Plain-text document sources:

==*==

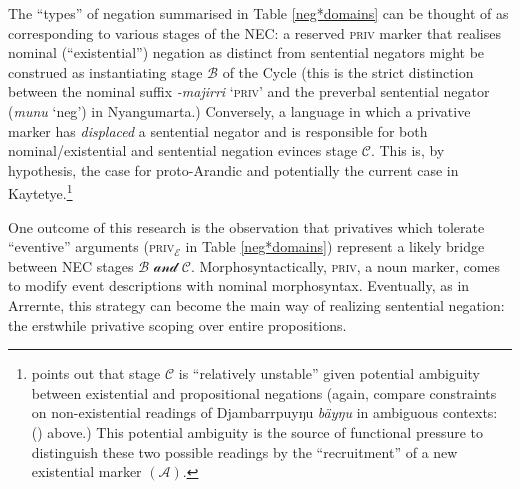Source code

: The ``types'' of negation summarised in Table \ref{neg*domains} can be thought of as corresponding to various stages of the NEC: a reserved \textsc{priv} marker that realises nominal (``existential'') negation as distinct from sentential negators might be construed as instantiating stage $ \mathcal B  $ of the Cycle (this is the strict distinction between the nominal suffix \textit{-majirri} `\textsc{priv}' and the preverbal sentential negator (\textit{munu} `\gls{neg}') in Nyangumarta.) Conversely, a language in which a privative marker has \textit{displaced} a sentential negator and is responsible for both nominal/existential and sentential negation evinces stage $ \mathcal C $. This is, by hypothesis, the case for proto-Arandic and potentially the current case in Kaytetye.\footnote{\citet[19]{Croft1991} points out that stage $ \mathcal{C} $ is ``relatively unstable'' given potential ambiguity between existential and propositional negations (again, compare constraints on non-existential readings of Djambarrpuyŋu \textit{bäyŋu} in ambiguous contexts: () above.) This potential ambiguity is the source of functional pressure to distinguish these two possible readings by the ``recruitment'' of a new existential marker $ (\mathcal A) $.}
	
One outcome of this research is the observation that privatives which tolerate ``eventive'' arguments (\textsc{priv$ _{\mathcal E} $} in Table \ref{neg*domains}) represent a likely bridge between NEC stages $ \mathcal{B\text{ and }C} $. Morphosyntactically, \textsc{priv}, a noun marker, comes to modify event descriptions with nominal morphosyntax. Eventually, as in Arrernte, this strategy can become the main way of realizing sentential negation: the erstwhile privative scoping over entire propositions.


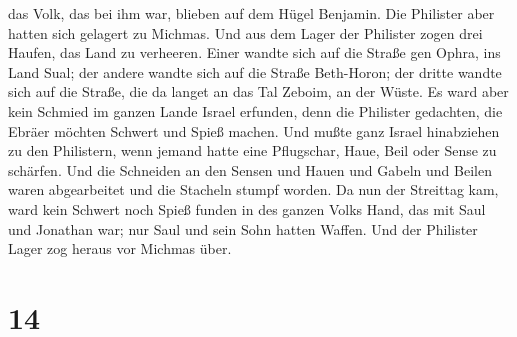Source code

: das Volk, das bei ihm war, blieben auf dem Hügel Benjamin. Die Philister
aber hatten sich gelagert zu Michmas.  Und aus dem Lager
der Philister zogen drei Haufen, das Land zu verheeren. Einer wandte
sich auf die Straße gen Ophra, ins Land Sual;  der andere
wandte sich auf die Straße Beth-Horon; der dritte wandte sich auf die
Straße, die da langet an das Tal Zeboim, an der Wüste.  Es
ward aber kein Schmied im ganzen Lande Israel erfunden, denn die
Philister gedachten, die Ebräer möchten Schwert und Spieß machen.
 Und mußte ganz Israel hinabziehen zu den Philistern, wenn
jemand hatte eine Pflugschar, Haue, Beil oder Sense zu schärfen.
 Und die Schneiden an den Sensen und Hauen und Gabeln und
Beilen waren abgearbeitet und die Stacheln stumpf worden. 
Da nun der Streittag kam, ward kein Schwert noch Spieß funden in des
ganzen Volks Hand, das mit Saul und Jonathan war; nur Saul und sein Sohn
hatten Waffen.  Und der Philister Lager zog heraus vor
Michmas über.

\hypertarget{section-13}{%
\section{14}\label{section-13}}

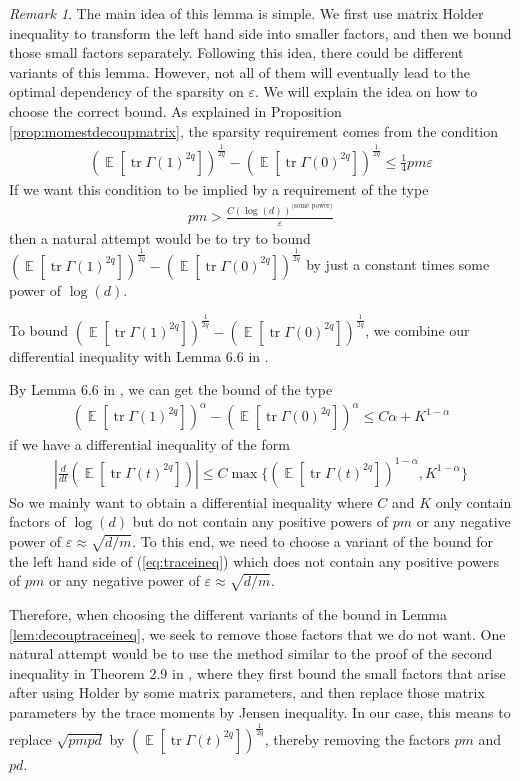 \documentclass[11pt]{amsart}
\numberwithin{equation}{section}
\numberwithin{equation}{section}
\DeclareMathOperator{\E}{\mathbb{E}}
\DeclareMathOperator*{\tr}{tr}
\theoremstyle{remark}
\newtheorem{remark}[theorem]{Remark}
\theoremstyle{definition}
\begin{document}
\begin{remark}
The main idea of this lemma is simple. We first use matrix Holder inequality to transform the left hand side into smaller factors, and then we bound those small factors separately. Following this idea, there could be different variants of this lemma. However, not all of them will eventually lead to the optimal dependency of the sparsity on $\varepsilon$. We will explain the idea on how to choose the correct bound. As explained in Proposition \ref{prop:momestdecoupmatrix}, the sparsity requirement comes from the condition
\begin{align*}
    (\E[\tr \Gamma(1)^{2q}])^{\frac{1}{2q}}-(\E[\tr \Gamma(0)^{2q}])^{\frac{1}{2q}} \le \frac{1}{4} pm \varepsilon
\end{align*}
If we want this condition to be implied by a requirement of the type
\begin{align*}
    pm>\frac{C (\log(d))^{\text{(some power)}}}{\varepsilon}
\end{align*}
then a natural attempt would be to try to bound $(\E[\tr \Gamma(1)^{2q}])^{\frac{1}{2q}}-(\E[\tr \Gamma(0)^{2q}])^{\frac{1}{2q}}$ by just a constant times some power of $\log(d)$.

To bound $(\E[\tr \Gamma(1)^{2q}])^{\frac{1}{2q}}-(\E[\tr \Gamma(0)^{2q}])^{\frac{1}{2q}}$, we combine our differential inequality with Lemma 6.6 in \cite{brailovskaya2022universality}.

By Lemma 6.6 in \cite{brailovskaya2022universality}, we can get the bound of the type
\begin{align*}
    (\E[\tr \Gamma(1)^{2q}])^{\alpha}-(\E[\tr \Gamma(0)^{2q}])^{\alpha} \le C\alpha +K^{1-\alpha}
\end{align*}
if we have a differential inequality of the form
\begin{align*}
    |\frac{d}{dt}(\E[\tr \Gamma(t)^{2q}])| \le C \max\{(\E[\tr \Gamma(t)^{2q}])^{1-\alpha},K^{1-\alpha}\}
\end{align*}
So we mainly want to obtain a differential inequality where $C$ and $K$ only contain factors of $\log(d)$ but do not contain any positive powers of $pm$ or any negative power of $\varepsilon \approx \sqrt{d/m}$. To this end, we need to choose a variant of the bound for the left hand side of (\ref{eq:traceineq}) which does not contain any positive powers of $pm$ or any negative power of $\varepsilon \approx \sqrt{d/m}$.

Therefore, when choosing the different variants of the bound in Lemma \ref{lem:decouptraceineq}, we seek to remove those factors that we do not want. One natural attempt would be to use the method similar to the proof of the second inequality in Theorem 2.9 in \cite{brailovskaya2022universality}, where they first bound the small factors that arise after using Holder by some matrix parameters, and then replace those matrix parameters by the trace moments by Jensen inequality. In our case, this means to replace $\sqrt{pmpd}$ by $(\E[\tr \Gamma(t)^{2q}])^{\frac{1}{2q}}$, thereby removing the factors $pm$ and $pd$.


\end{remark}
\end{document}

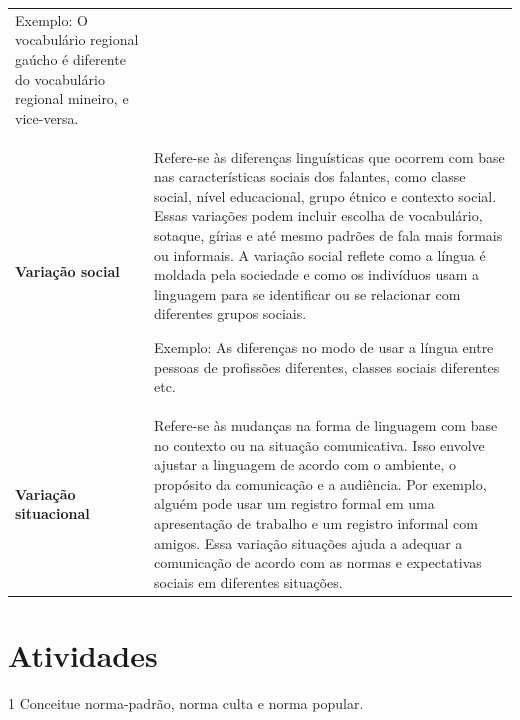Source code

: \begin{longtable}[]{@{}ll@{}}
\begin{minipage}[t]{0.46\columnwidth}
Exemplo: O vocabulário regional gaúcho é diferente do vocabulário
regional mineiro, e vice-versa.\strut
\end{minipage}\tabularnewline
\begin{minipage}[t]{0.46\columnwidth}\raggedright
\textbf{Variação social}\strut
\end{minipage} & \begin{minipage}[t]{0.46\columnwidth}\raggedright
Refere-se às diferenças linguísticas que ocorrem com base nas características sociais dos falantes, como classe social, nível educacional, grupo étnico e contexto social. Essas variações podem incluir escolha de vocabulário, sotaque, gírias e até mesmo padrões de fala mais formais ou informais. A variação social reflete como a língua é moldada pela sociedade e como os indivíduos usam a linguagem para se identificar ou se relacionar com diferentes grupos sociais.

Exemplo: As diferenças no modo de usar a língua entre pessoas de profissões diferentes, classes sociais diferentes etc.\strut
\end{minipage}\tabularnewline
\begin{minipage}[t]{0.46\columnwidth}\raggedright
\textbf{Variação situacional}\strut
\end{minipage} & \begin{minipage}[t]{0.46\columnwidth}\raggedright
Refere-se às mudanças na forma de linguagem com base no contexto ou na situação comunicativa. Isso envolve ajustar a linguagem de acordo com o ambiente, o propósito da comunicação e a audiência. Por exemplo, alguém pode usar um registro formal em uma apresentação de trabalho e um registro informal com amigos. Essa variação situações ajuda a adequar a comunicação de acordo com as normas e expectativas sociais em diferentes situações.\strut
\end{minipage}\tabularnewline
\bottomrule
\end{longtable}

\section*{Atividades}


\num{1} Conceitue norma-padrão, norma culta e norma popular.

==*==

> **What the task requires**:
Reproduce each entry precisely. Leave the pictures out.

> **Task output**:
Source code

: The ``types'' of negation summarised in Table \ref{neg*domains} can be thought of as corresponding to various stages of the NEC: a reserved \textsc{priv} marker that realises nominal (``existential'') negation as distinct from sentential negators might be construed as instantiating stage $ \mathcal B  $ of the Cycle (this is the strict distinction between the nominal suffix \textit{-majirri} `\textsc{priv}' and the preverbal sentential negator (\textit{munu} `\gls{neg}') in Nyangumarta.) Conversely, a language in which a privative marker has \textit{displaced} a sentential negator and is responsible for both nominal/existential and sentential negation evinces stage $ \mathcal C $. This is, by hypothesis, the case for proto-Arandic and potentially the current case in Kaytetye.\footnote{\citet[19]{Croft1991} points out that stage $ \mathcal{C} $ is ``relatively unstable'' given potential ambiguity between existential and propositional negations (again, compare constraints on non-existential readings of Djambarrpuyŋu \textit{bäyŋu} in ambiguous contexts: () above.) This potential ambiguity is the source of functional pressure to distinguish these two possible readings by the ``recruitment'' of a new existential marker $ (\mathcal A) $.}
	
One outcome of this research is the observation that privatives which tolerate ``eventive'' arguments (\textsc{priv$ _{\mathcal E} $} in Table \ref{neg*domains}) represent a likely bridge between NEC stages $ \mathcal{B\text{ and }C} $. Morphosyntactically, \textsc{priv}, a noun marker, comes to modify event descriptions with nominal morphosyntax. Eventually, as in Arrernte, this strategy can become the main way of realizing sentential negation: the erstwhile privative scoping over entire propositions.


Source code

: das Volk, das bei ihm war, blieben auf dem Hügel Benjamin. Die Philister
aber hatten sich gelagert zu Michmas.  Und aus dem Lager
der Philister zogen drei Haufen, das Land zu verheeren. Einer wandte
sich auf die Straße gen Ophra, ins Land Sual;  der andere
wandte sich auf die Straße Beth-Horon; der dritte wandte sich auf die
Straße, die da langet an das Tal Zeboim, an der Wüste.  Es
ward aber kein Schmied im ganzen Lande Israel erfunden, denn die
Philister gedachten, die Ebräer möchten Schwert und Spieß machen.
 Und mußte ganz Israel hinabziehen zu den Philistern, wenn
jemand hatte eine Pflugschar, Haue, Beil oder Sense zu schärfen.
 Und die Schneiden an den Sensen und Hauen und Gabeln und
Beilen waren abgearbeitet und die Stacheln stumpf worden. 
Da nun der Streittag kam, ward kein Schwert noch Spieß funden in des
ganzen Volks Hand, das mit Saul und Jonathan war; nur Saul und sein Sohn
hatten Waffen.  Und der Philister Lager zog heraus vor
Michmas über.

\hypertarget{section-13}{%
\section{14}\label{section-13}}

 \documentclass[11pt]{amsart}
\numberwithin{equation}{section}
\numberwithin{equation}{section}
\DeclareMathOperator{\E}{\mathbb{E}}
\DeclareMathOperator*{\tr}{tr}
\theoremstyle{remark}
\newtheorem{remark}[theorem]{Remark}
\theoremstyle{definition}
\begin{document}
\begin{remark}
The main idea of this lemma is simple. We first use matrix Holder inequality to transform the left hand side into smaller factors, and then we bound those small factors separately. Following this idea, there could be different variants of this lemma. However, not all of them will eventually lead to the optimal dependency of the sparsity on $\varepsilon$. We will explain the idea on how to choose the correct bound. As explained in Proposition \ref{prop:momestdecoupmatrix}, the sparsity requirement comes from the condition
\begin{align*}
    (\E[\tr \Gamma(1)^{2q}])^{\frac{1}{2q}}-(\E[\tr \Gamma(0)^{2q}])^{\frac{1}{2q}} \le \frac{1}{4} pm \varepsilon
\end{align*}
If we want this condition to be implied by a requirement of the type
\begin{align*}
    pm>\frac{C (\log(d))^{\text{(some power)}}}{\varepsilon}
\end{align*}
then a natural attempt would be to try to bound $(\E[\tr \Gamma(1)^{2q}])^{\frac{1}{2q}}-(\E[\tr \Gamma(0)^{2q}])^{\frac{1}{2q}}$ by just a constant times some power of $\log(d)$.

To bound $(\E[\tr \Gamma(1)^{2q}])^{\frac{1}{2q}}-(\E[\tr \Gamma(0)^{2q}])^{\frac{1}{2q}}$, we combine our differential inequality with Lemma 6.6 in \cite{brailovskaya2022universality}.

By Lemma 6.6 in \cite{brailovskaya2022universality}, we can get the bound of the type
\begin{align*}
    (\E[\tr \Gamma(1)^{2q}])^{\alpha}-(\E[\tr \Gamma(0)^{2q}])^{\alpha} \le C\alpha +K^{1-\alpha}
\end{align*}
if we have a differential inequality of the form
\begin{align*}
    |\frac{d}{dt}(\E[\tr \Gamma(t)^{2q}])| \le C \max\{(\E[\tr \Gamma(t)^{2q}])^{1-\alpha},K^{1-\alpha}\}
\end{align*}
So we mainly want to obtain a differential inequality where $C$ and $K$ only contain factors of $\log(d)$ but do not contain any positive powers of $pm$ or any negative power of $\varepsilon \approx \sqrt{d/m}$. To this end, we need to choose a variant of the bound for the left hand side of (\ref{eq:traceineq}) which does not contain any positive powers of $pm$ or any negative power of $\varepsilon \approx \sqrt{d/m}$.

Therefore, when choosing the different variants of the bound in Lemma \ref{lem:decouptraceineq}, we seek to remove those factors that we do not want. One natural attempt would be to use the method similar to the proof of the second inequality in Theorem 2.9 in \cite{brailovskaya2022universality}, where they first bound the small factors that arise after using Holder by some matrix parameters, and then replace those matrix parameters by the trace moments by Jensen inequality. In our case, this means to replace $\sqrt{pmpd}$ by $(\E[\tr \Gamma(t)^{2q}])^{\frac{1}{2q}}$, thereby removing the factors $pm$ and $pd$.


\end{remark}
\end{document}

Source code

: \begin{longtable}[]{@{}ll@{}}
\begin{minipage}[t]{0.46\columnwidth}
Exemplo: O vocabulário regional gaúcho é diferente do vocabulário
regional mineiro, e vice-versa.\strut
\end{minipage}\tabularnewline
\begin{minipage}[t]{0.46\columnwidth}\raggedright
\textbf{Variação social}\strut
\end{minipage} & \begin{minipage}[t]{0.46\columnwidth}\raggedright
Refere-se às diferenças linguísticas que ocorrem com base nas características sociais dos falantes, como classe social, nível educacional, grupo étnico e contexto social. Essas variações podem incluir escolha de vocabulário, sotaque, gírias e até mesmo padrões de fala mais formais ou informais. A variação social reflete como a língua é moldada pela sociedade e como os indivíduos usam a linguagem para se identificar ou se relacionar com diferentes grupos sociais.

Exemplo: As diferenças no modo de usar a língua entre pessoas de profissões diferentes, classes sociais diferentes etc.\strut
\end{minipage}\tabularnewline
\begin{minipage}[t]{0.46\columnwidth}\raggedright
\textbf{Variação situacional}\strut
\end{minipage} & \begin{minipage}[t]{0.46\columnwidth}\raggedright
Refere-se às mudanças na forma de linguagem com base no contexto ou na situação comunicativa. Isso envolve ajustar a linguagem de acordo com o ambiente, o propósito da comunicação e a audiência. Por exemplo, alguém pode usar um registro formal em uma apresentação de trabalho e um registro informal com amigos. Essa variação situações ajuda a adequar a comunicação de acordo com as normas e expectativas sociais em diferentes situações.\strut
\end{minipage}\tabularnewline
\bottomrule
\end{longtable}

\section*{Atividades}


\num{1} Conceitue norma-padrão, norma culta e norma popular.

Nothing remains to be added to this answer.